Die Eskalation im Gehirn

Liebe Frau Taraba, liebe Mitlesende


Nachdem ich mich heute einen langen Tag in meiner Arbeitswelt herumgeschlagen habe, erlaube ich mir anstelle eines neuen Blogeintrags einen Kommentar zu Ihrem Kommentar, Frau Taraba, zu schreiben. Mich erinnerte in Ihrem Einwurf viel an die transklassiche Logik von Gotthard Günther, der – auch Philosoph – einen teils sehr ähnlichen Standpunkt vertrat wie Sie: Nämlich sich nicht einzulassen auf ein „entweder – oder“ oder ein anmaßendes „tertium non datur“, sondern statt dessen vielleicht auch einen derartigen Dualismus zurückzuweisen als eine nicht legitime Unterscheidung und natürlich als kaum verhüllter Machtanspruch. „Entweder du bist für mich oder gegen mich“. Heinz von Foerster hat in derartigen Zusammenhängen ja auch immer darauf hingewiesen, diese Aussagen auf deren Sprecher zurückzubeziehen. Keine Sorge, ich werde das nun sicherlich nicht auf Sie beziehen, sondern eher eine weitere Reflektionsschleife damit einzuläuten versuchen.


Denn ich machte dasselbe, was alle tun, wenn sie recht haben wollen: sie „objektivieren“ und dann kommt es dazu, dass ich eine Eigenlogik der Konflikte behauptete, die so nicht sein muss: „Offensichtlich müssen Konflikte immer eskalieren“ - woher ich das wohl weiss? Natürlich steckt die die gute alte Eskalations- und Gleichgewichtskybernetik dahinter, mit ihren klassischen und einfachen Modellen, die sicherlich ihre Bedeutung haben, aber dennoch sehr starke Vereinfachungen darstellen. Also, ein Modell steckt, dahinter, dass eine bestimmte Wirklichkeit abbilden sollte und dieses Modell wird nun dazu genutzt, der Wirklichkeit ihre Struktur vorzuschreiben.

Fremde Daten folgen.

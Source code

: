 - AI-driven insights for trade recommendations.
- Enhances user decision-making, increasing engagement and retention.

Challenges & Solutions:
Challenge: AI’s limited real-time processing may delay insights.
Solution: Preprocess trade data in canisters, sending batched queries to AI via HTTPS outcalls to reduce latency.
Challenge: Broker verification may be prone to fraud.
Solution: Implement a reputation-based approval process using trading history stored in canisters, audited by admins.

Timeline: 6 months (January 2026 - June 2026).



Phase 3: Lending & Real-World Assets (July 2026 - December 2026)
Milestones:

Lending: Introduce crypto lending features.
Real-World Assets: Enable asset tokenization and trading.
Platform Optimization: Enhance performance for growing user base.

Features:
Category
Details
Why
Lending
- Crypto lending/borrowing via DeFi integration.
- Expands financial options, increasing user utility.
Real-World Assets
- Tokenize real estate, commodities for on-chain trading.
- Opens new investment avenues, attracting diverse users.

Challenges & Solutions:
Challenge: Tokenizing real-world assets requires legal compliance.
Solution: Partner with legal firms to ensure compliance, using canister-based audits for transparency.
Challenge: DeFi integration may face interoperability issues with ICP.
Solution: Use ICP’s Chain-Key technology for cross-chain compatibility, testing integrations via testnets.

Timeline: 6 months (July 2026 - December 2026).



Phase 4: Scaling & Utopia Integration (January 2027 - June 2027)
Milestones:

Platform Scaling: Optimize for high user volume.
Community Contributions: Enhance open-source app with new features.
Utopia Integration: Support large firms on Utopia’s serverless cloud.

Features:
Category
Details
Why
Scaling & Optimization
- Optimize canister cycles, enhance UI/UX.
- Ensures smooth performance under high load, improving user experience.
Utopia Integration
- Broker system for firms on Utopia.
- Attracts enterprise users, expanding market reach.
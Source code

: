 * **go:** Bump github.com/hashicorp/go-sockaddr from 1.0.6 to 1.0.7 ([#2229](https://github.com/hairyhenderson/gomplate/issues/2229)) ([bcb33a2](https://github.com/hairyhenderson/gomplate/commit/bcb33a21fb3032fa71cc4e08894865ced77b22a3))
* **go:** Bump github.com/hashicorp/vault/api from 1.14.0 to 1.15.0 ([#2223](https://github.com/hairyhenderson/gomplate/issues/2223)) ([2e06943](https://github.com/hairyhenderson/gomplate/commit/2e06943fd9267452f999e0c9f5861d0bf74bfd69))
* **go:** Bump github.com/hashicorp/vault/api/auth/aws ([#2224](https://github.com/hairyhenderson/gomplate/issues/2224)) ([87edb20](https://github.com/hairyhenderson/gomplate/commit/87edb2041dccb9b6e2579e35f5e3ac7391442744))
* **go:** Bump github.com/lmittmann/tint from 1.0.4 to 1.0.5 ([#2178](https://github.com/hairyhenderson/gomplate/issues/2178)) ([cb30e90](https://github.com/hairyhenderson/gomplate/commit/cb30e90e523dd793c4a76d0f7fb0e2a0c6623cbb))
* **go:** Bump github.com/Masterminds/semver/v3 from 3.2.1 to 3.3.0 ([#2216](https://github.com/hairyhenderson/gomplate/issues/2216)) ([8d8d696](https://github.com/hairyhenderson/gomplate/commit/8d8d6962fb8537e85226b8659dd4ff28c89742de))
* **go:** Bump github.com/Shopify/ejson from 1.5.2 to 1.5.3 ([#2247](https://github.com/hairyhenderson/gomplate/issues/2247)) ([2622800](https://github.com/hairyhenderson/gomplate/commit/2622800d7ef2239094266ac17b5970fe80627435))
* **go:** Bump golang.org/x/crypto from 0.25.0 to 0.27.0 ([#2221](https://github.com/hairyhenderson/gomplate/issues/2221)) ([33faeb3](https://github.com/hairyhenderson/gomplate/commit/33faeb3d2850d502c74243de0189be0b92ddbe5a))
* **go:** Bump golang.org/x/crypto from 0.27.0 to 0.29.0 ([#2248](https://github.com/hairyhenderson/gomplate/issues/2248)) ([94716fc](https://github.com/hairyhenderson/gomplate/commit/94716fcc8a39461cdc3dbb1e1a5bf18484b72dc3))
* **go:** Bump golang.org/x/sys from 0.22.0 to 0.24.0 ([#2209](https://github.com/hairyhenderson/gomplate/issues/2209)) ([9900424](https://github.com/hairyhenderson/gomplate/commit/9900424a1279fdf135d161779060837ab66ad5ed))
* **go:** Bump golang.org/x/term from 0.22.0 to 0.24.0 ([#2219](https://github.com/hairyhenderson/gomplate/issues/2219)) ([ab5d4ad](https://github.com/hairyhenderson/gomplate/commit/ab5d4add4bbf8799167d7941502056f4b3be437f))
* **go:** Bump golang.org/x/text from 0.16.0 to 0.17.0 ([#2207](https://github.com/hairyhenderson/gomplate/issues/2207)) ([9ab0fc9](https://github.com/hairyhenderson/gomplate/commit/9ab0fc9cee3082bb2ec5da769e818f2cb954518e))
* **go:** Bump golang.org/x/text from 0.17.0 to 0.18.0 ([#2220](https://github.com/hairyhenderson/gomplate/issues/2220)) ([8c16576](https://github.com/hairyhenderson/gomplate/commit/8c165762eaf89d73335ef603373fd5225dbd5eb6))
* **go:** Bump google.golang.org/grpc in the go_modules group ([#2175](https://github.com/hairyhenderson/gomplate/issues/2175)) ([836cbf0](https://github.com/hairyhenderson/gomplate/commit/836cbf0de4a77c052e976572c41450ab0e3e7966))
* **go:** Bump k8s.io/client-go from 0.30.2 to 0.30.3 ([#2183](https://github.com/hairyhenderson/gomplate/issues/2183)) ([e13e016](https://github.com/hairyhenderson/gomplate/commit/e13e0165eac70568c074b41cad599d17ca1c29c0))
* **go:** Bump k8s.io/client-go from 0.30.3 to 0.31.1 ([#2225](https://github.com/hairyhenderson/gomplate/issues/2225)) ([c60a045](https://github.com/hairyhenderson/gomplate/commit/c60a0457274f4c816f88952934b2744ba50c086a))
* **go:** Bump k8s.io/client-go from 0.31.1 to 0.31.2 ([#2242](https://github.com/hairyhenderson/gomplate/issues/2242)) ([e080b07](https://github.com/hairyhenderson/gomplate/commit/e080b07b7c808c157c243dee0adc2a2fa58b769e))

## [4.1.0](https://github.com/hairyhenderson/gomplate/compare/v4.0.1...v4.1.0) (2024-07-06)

Das ist natürlich absurd. Immerhin aber bin ich hier nicht allein (das ist nicht als Entschuldigung gemeint). In den 50er Jahren baute man Computer in eben jener Weise, wie man sich das Gehirn vorstellte und heute erzählt uns die Hirnforschung zuweilen ganz ernsthaft, unser Gehirn funktionierte wie ein Computer.


Mit männlich und weiblich haben Sie übrigens meines Erachtens sicherlich häufig recht, mir würde es allerdings zu kurz erscheinen, mich damit zufrieden zu geben, alles in diesem „binären Code“ abzubilden. Die Wurzel allen Übels darin zu erkennen, erscheint mir zu viel der Reduktion, auch was unser soziales Miteinander anbelangt. Ihr Hinweis auf die inneren Konflikte und die Kriege sind übrigens, glaube ich, sogar hinreichend aktenkundig geworden: Es scheint eine klassische politische Strategie zu sein, bei innenpolitischen Problemen außenpolitischen Ärger anzuzetteln. Damit könnte man schon wieder bei Bush sein und beim amerikanischen Ritual regelmässiger Kriege, aber man kann damit auch harmlos eine Wahl gewinnen wie der gute Schröder vor drei Jahren.


Ob aber das Ignorieren nun aber wirklich hilft, ist schon eine Frage. Manchmal hab ich auch den Impuls zu sagen, lass doch die Störenfriede ihren Strauß austragen und dann haben sie wieder Ruhe. Aber immerhin gehts – auch im Privaten – schnell mal um mehr als bloß ein blaues Auge. Und nicht hingucken? Ist doch eine erprobte Strategie, die die Welt der Aggression am Laufen erhält. Aber ich bin da vielleicht auch nicht ganz fair zu Ihren Aussagen.


Danke übrigens an die hilfreiche Mitteilung per Email: wie nah man doch zuweilen finden kann, was man noch gar nicht richtig zu suchen begonnen hat. Ich hätte anstelle der Frage nach systemischer Friedensforschung auch erfolgreich auf den Verlagsseiten von Carl Auer fündig werden können. Nun, mea culpa. Das kommt davon, wenn man zwischen einem Berufsalltag, der im Leiten einer Bereichsbibliothek besteht und freizeitlichem Buchschreiben kaum mehr zum Lesen kommt. Schade darum. Morgen werde ich den Tag leider unterwegs verbringen müssen und daher vermutlich leider nicht zum Schreiben kommen.